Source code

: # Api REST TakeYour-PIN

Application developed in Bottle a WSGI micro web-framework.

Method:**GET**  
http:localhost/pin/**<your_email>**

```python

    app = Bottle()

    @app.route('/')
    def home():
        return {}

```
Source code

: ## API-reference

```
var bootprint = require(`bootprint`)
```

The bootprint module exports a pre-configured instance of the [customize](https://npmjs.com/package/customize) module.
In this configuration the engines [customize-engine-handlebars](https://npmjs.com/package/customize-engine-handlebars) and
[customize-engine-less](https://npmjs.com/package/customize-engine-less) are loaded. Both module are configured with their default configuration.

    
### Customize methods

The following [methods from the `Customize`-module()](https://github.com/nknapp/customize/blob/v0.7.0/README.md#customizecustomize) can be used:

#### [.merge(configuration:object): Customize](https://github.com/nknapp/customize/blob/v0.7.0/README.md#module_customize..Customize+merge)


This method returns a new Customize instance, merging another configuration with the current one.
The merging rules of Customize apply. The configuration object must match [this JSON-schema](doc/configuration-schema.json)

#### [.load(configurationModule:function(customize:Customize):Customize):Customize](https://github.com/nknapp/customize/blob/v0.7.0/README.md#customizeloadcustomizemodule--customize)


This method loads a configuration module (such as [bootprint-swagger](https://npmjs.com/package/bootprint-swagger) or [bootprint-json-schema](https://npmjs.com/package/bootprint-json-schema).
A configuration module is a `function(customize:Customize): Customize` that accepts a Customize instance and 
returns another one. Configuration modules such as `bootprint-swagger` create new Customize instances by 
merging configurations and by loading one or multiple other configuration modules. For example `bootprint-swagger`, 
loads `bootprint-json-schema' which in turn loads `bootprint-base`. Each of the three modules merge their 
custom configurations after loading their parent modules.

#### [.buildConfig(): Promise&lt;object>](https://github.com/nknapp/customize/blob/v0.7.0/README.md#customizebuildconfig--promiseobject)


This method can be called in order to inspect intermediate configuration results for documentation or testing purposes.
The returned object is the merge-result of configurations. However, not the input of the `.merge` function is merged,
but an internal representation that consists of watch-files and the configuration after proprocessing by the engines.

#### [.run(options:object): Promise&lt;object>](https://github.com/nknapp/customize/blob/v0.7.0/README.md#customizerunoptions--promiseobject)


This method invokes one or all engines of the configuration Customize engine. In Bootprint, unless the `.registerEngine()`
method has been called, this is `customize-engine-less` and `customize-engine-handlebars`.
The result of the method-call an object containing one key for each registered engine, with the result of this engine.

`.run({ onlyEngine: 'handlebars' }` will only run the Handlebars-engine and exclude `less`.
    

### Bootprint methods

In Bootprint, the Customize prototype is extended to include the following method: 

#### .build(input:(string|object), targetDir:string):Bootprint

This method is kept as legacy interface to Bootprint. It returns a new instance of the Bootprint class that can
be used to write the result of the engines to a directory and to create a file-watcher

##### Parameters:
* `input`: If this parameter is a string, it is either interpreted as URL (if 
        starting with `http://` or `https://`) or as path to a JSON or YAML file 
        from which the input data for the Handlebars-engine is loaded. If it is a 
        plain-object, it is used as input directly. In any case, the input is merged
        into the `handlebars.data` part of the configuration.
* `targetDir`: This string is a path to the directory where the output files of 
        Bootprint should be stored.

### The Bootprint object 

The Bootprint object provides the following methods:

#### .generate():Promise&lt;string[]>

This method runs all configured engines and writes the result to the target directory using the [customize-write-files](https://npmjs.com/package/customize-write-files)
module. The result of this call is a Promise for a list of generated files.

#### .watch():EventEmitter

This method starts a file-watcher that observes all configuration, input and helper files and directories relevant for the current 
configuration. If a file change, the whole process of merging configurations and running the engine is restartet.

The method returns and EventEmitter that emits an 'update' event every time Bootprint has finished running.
+ + + + +
_Exercise instructions_
Each line from the top of the records through the one with "### Customize methods" should be returned exactly. Leave out everything else.

_Exercise output_
Source code

: # Api REST TakeYour-PIN

Application developed in Bottle a WSGI micro web-framework.

Method:**GET**  
http:localhost/pin/**<your_email>**

```python

    app = Bottle()

    @app.route('/')
    def home():
        return {}

```
Source code

: ## API-reference

```
var bootprint = require(`bootprint`)
```

The bootprint module exports a pre-configured instance of the [customize](https://npmjs.com/package/customize) module.
In this configuration the engines [customize-engine-handlebars](https://npmjs.com/package/customize-engine-handlebars) and
[customize-engine-less](https://npmjs.com/package/customize-engine-less) are loaded. Both module are configured with their default configuration.

    
### Customize methods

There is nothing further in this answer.